The "persuader rule" was one of several regulations the Obama administration advanced in support of labor unions. Prior to the issuing of the directive, an attorney and labor relations consultants who engaged in face-to-face dialogue with workers in an effort to convince them to not to join unions were required to report their activities and their pay.
Indirect communication could not be reported and federal laws allowed an exemption for employers from disclosing when they received advice on how to respond to union organizing activity.
The agency said the rule will allow workers to have the proper information at hand when making the decision to organize or form unions. The regulation had the support of several major labor unions, including the Service Employees International Union and the AFL-CIO.
The National Federation of Independent Business immediately sued, alleging the law would render it difficult and expensive for small business to procure legal advice.
Texas and nine other states joined the lawsuit alleging the Department of Labor directive was an encroachment on their right to regulate the legal profession within their borders.

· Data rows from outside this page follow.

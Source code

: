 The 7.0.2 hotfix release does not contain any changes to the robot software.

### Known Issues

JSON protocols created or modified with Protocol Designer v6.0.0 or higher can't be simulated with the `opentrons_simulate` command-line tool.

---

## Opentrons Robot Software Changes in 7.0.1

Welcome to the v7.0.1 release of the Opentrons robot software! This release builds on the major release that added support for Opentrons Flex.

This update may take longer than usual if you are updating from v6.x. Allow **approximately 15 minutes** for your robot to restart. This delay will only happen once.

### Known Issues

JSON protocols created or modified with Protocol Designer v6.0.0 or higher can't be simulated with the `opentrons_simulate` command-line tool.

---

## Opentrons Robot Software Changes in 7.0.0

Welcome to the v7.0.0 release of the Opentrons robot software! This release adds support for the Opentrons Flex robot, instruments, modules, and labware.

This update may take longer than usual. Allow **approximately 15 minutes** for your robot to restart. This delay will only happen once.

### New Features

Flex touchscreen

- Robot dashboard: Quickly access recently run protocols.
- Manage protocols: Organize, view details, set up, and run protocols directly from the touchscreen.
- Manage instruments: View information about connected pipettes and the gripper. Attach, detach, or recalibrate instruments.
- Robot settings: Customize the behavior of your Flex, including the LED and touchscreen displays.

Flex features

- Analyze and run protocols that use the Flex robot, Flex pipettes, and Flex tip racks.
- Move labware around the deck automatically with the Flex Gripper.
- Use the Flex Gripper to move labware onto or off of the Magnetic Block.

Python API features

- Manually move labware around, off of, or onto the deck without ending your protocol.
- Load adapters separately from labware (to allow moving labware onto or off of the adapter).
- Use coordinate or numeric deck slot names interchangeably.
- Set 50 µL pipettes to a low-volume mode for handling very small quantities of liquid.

Leonie said the law went beyond infringing on a role traditionally governed by state bar associations by treading upon the fundamental right to counsel and the attorney-client privileges.
“Employees have rights and at the same time employers should not be forced to reveal confidential information in violation of a privilege that has been historically protected under the Constitution,” he said.
The outgoing Obama administration has pushed through other labor-friendly regulations including measures that sought to make it harder for companies to classify workers as independent contractors rather than designating them as employees.
According to Leonie, his office has had no contact with the incoming administration of President-elect Donald Trump but is confident the matter is settled.
“The judge has sent a clear message in this case,” Leonie said. “And while the government has the option to appeal to the fifth circuit court of appeals but we don't anticipate that. We haven’t spoken with anyone in the new administration but we would hope that they agree and see it from our point of view.”
The case is National Federation of Independent Business v. Perez, U.S. District Court for the Northern District of Texas Lubbock Division Case number No. 16-cv-66.